The problem: Go through the entries below and print, exactly, the lines starting at the one with "Er sprach: Greifet" and ending at the one with "Syrern eine große Schlacht tat.", keeping both ends and no others.

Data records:
_ _ _ _

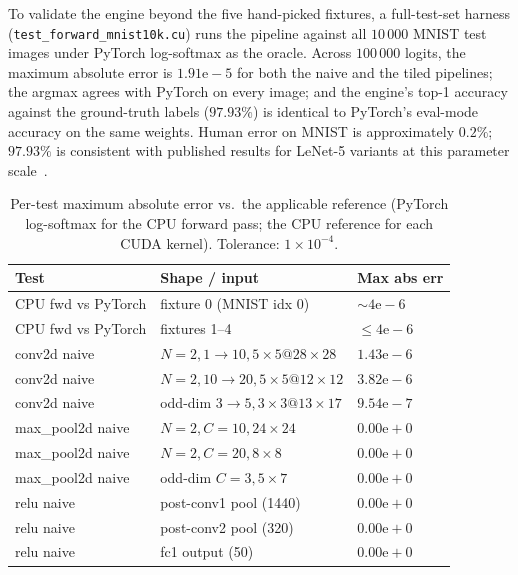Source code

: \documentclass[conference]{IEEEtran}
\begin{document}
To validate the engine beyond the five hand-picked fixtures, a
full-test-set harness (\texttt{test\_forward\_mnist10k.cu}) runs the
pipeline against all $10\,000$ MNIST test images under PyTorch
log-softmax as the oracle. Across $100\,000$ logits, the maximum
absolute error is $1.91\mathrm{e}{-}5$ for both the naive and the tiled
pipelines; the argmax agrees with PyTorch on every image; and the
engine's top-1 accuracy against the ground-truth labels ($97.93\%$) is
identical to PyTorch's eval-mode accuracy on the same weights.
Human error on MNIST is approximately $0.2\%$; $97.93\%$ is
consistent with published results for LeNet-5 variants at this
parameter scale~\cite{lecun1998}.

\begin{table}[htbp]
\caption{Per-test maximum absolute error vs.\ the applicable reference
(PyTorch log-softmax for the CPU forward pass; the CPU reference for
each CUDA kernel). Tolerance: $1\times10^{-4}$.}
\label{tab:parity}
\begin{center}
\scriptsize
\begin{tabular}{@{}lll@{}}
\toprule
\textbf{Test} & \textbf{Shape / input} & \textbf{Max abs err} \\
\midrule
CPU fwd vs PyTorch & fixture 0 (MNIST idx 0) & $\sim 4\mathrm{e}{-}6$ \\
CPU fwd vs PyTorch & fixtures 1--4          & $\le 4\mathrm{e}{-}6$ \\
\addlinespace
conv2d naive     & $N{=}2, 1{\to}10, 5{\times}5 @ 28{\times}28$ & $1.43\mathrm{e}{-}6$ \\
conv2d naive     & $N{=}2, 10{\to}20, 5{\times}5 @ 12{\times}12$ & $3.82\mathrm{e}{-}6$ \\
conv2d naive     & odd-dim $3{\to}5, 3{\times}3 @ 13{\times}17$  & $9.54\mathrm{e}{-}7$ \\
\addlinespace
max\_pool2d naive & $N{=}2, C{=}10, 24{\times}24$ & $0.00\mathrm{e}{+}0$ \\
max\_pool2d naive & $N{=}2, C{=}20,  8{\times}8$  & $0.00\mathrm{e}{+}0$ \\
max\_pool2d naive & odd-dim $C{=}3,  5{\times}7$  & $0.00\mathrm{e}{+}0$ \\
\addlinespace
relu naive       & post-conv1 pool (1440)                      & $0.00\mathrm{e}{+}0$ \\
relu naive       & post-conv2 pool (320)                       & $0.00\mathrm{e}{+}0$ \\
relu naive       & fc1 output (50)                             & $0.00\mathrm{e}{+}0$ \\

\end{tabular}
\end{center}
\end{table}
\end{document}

_ _ _ _

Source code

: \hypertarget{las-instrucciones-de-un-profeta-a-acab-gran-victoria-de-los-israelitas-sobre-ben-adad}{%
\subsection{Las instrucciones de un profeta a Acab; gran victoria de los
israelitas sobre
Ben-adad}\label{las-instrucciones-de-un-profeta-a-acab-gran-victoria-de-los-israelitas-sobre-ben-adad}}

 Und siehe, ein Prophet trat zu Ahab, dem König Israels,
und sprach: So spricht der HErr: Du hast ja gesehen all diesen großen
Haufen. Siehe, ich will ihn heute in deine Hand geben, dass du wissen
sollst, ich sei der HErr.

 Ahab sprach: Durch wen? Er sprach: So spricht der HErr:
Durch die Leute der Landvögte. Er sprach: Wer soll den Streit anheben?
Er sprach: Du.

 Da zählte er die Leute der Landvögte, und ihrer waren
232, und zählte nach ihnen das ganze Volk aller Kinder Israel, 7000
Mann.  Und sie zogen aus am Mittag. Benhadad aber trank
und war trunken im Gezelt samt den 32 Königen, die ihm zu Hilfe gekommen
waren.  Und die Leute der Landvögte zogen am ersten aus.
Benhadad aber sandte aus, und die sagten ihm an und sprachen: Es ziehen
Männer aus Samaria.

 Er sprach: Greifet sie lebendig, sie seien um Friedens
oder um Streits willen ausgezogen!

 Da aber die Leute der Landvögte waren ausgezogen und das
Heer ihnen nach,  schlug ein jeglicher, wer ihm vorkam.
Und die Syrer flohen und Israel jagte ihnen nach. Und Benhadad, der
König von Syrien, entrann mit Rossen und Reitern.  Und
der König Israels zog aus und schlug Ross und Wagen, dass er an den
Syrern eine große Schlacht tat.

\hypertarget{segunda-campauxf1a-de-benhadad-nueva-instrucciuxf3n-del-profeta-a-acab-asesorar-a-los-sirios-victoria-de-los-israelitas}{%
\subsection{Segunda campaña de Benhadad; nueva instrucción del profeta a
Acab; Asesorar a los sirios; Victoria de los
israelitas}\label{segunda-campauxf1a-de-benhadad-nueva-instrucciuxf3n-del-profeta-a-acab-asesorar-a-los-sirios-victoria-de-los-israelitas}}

_ _ _ _

Solution below:
 Er sprach: Greifet sie lebendig, sie seien um Friedens
oder um Streits willen ausgezogen!

 Da aber die Leute der Landvögte waren ausgezogen und das
Heer ihnen nach,  schlug ein jeglicher, wer ihm vorkam.
Und die Syrer flohen und Israel jagte ihnen nach. Und Benhadad, der
König von Syrien, entrann mit Rossen und Reitern.  Und
der König Israels zog aus und schlug Ross und Wagen, dass er an den
Syrern eine große Schlacht tat.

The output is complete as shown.